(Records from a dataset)
▬▬▬▬▬▬▬▬▬▬

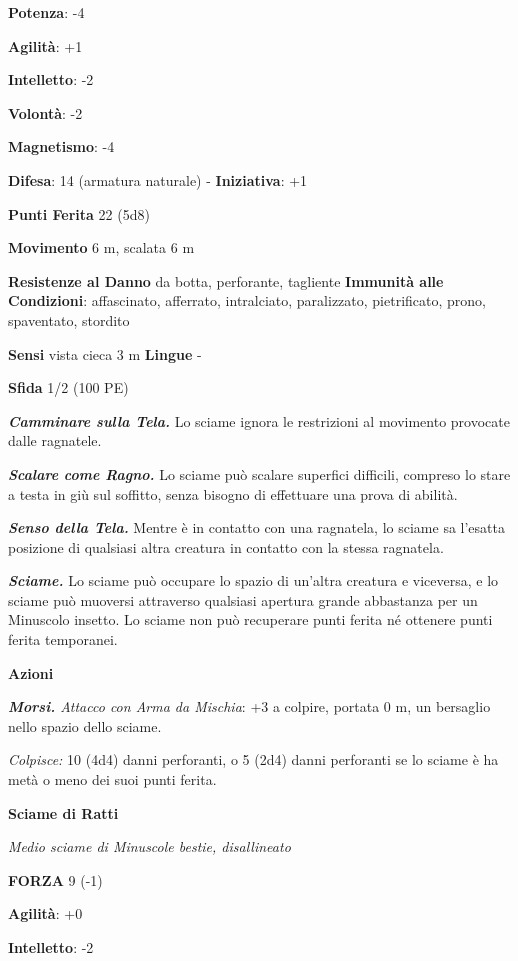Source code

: \begin{multicols}{2}
\textbf{Potenza}: -4

\textbf{Agilità}: +1

\textbf{Intelletto}: -2

\textbf{Volontà}: -2

\textbf{Magnetismo}: -4

\textbf{Difesa}: 14 (armatura naturale) - \textbf{Iniziativa}: +1

\textbf{Punti Ferita} 22 (5d8)

\textbf{Movimento} 6 m, scalata 6 m

\textbf{Resistenze al Danno} da botta, perforante, tagliente
\textbf{Immunità alle Condizioni}: affascinato, afferrato, intralciato,
paralizzato, pietrificato, prono, spaventato, stordito

\textbf{Sensi} vista cieca 3 m \textbf{Lingue} -

\textbf{Sfida} 1/2 (100 PE)\smallskip

\emph{\textbf{Camminare sulla Tela.}} Lo sciame ignora le restrizioni al
movimento provocate dalle ragnatele.

\emph{\textbf{Scalare come Ragno.}} Lo sciame può scalare superfici
difficili, compreso lo stare a testa in giù sul soffitto, senza bisogno
di effettuare una prova di abilità.

\emph{\textbf{Senso della Tela.}} Mentre è in contatto con una
ragnatela, lo sciame sa l'esatta posizione di qualsiasi altra creatura
in contatto con la stessa ragnatela.

\emph{\textbf{Sciame.}} Lo sciame può occupare lo spazio di un'altra
creatura e viceversa, e lo sciame può muoversi attraverso qualsiasi
apertura grande abbastanza per un Minuscolo insetto. Lo sciame non può
recuperare punti ferita né ottenere punti ferita temporanei.

\smallskip\textbf{Azioni}

\emph{\textbf{Morsi.} Attacco con Arma da Mischia}: +3 a colpire,
portata 0 m, un bersaglio nello spazio dello sciame.

\emph{Colpisce:} 10 (4d4) danni perforanti, o 5 (2d4) danni perforanti
se lo sciame è ha metà o meno dei suoi punti ferita.

\textbf{Sciame di Ratti}

\emph{Medio sciame di Minuscole bestie, disallineato}

\textbf{FORZA} 9 (-1)

\textbf{Agilità}: +0

\textbf{Intelletto}: -2


\end{multicols}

▬▬▬▬▬▬▬▬▬▬

INSTRUCTIONS FOR THE TASK
Only an exact copy of the entries, with no pictures, is expected as the answer.

EXPECTED ANSWER
Source code

: \begin{multicols}{2}
\textbf{Potenza}: -4

\textbf{Agilità}: +1

\textbf{Intelletto}: -2

\textbf{Volontà}: -2

\textbf{Magnetismo}: -4

\textbf{Difesa}: 14 (armatura naturale) - \textbf{Iniziativa}: +1

\textbf{Punti Ferita} 22 (5d8)

\textbf{Movimento} 6 m, scalata 6 m

\textbf{Resistenze al Danno} da botta, perforante, tagliente
\textbf{Immunità alle Condizioni}: affascinato, afferrato, intralciato,
paralizzato, pietrificato, prono, spaventato, stordito

\textbf{Sensi} vista cieca 3 m \textbf{Lingue} -

\textbf{Sfida} 1/2 (100 PE)\smallskip

\emph{\textbf{Camminare sulla Tela.}} Lo sciame ignora le restrizioni al
movimento provocate dalle ragnatele.

\emph{\textbf{Scalare come Ragno.}} Lo sciame può scalare superfici
difficili, compreso lo stare a testa in giù sul soffitto, senza bisogno
di effettuare una prova di abilità.

\emph{\textbf{Senso della Tela.}} Mentre è in contatto con una
ragnatela, lo sciame sa l'esatta posizione di qualsiasi altra creatura
in contatto con la stessa ragnatela.

\emph{\textbf{Sciame.}} Lo sciame può occupare lo spazio di un'altra
creatura e viceversa, e lo sciame può muoversi attraverso qualsiasi
apertura grande abbastanza per un Minuscolo insetto. Lo sciame non può
recuperare punti ferita né ottenere punti ferita temporanei.

\smallskip\textbf{Azioni}

\emph{\textbf{Morsi.} Attacco con Arma da Mischia}: +3 a colpire,
portata 0 m, un bersaglio nello spazio dello sciame.

\emph{Colpisce:} 10 (4d4) danni perforanti, o 5 (2d4) danni perforanti
se lo sciame è ha metà o meno dei suoi punti ferita.

\textbf{Sciame di Ratti}

\emph{Medio sciame di Minuscole bestie, disallineato}

\textbf{FORZA} 9 (-1)

\textbf{Agilità}: +0

\textbf{Intelletto}: -2


\end{multicols}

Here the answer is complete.